(Saved entries)
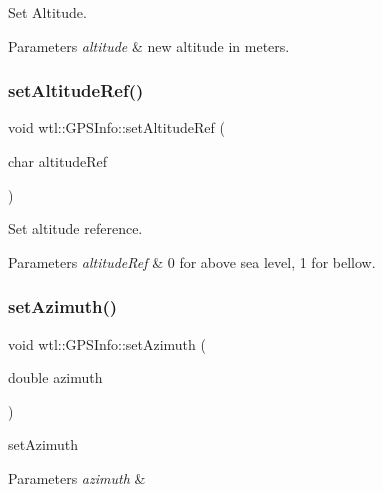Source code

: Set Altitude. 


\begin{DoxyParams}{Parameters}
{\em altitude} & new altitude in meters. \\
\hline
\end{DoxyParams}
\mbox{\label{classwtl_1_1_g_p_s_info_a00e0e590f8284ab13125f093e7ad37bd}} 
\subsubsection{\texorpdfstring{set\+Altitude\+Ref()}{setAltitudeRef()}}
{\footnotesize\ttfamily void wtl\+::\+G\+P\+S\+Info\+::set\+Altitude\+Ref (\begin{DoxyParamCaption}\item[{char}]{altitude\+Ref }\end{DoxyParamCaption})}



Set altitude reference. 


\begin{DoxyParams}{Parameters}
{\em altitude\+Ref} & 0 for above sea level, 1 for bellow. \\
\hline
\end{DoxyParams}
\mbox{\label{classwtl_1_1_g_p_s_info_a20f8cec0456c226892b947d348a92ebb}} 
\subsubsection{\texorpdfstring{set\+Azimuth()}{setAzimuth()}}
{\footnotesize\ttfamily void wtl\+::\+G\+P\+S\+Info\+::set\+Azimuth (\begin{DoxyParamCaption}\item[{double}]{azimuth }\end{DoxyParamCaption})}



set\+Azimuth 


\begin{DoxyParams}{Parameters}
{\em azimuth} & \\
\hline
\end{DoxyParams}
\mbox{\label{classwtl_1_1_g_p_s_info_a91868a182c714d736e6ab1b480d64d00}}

_Task goal_: Would you give the number of lines of the data that include the string "texorpdfstring"? Nothing else is wanted.

_Response to this task_: 2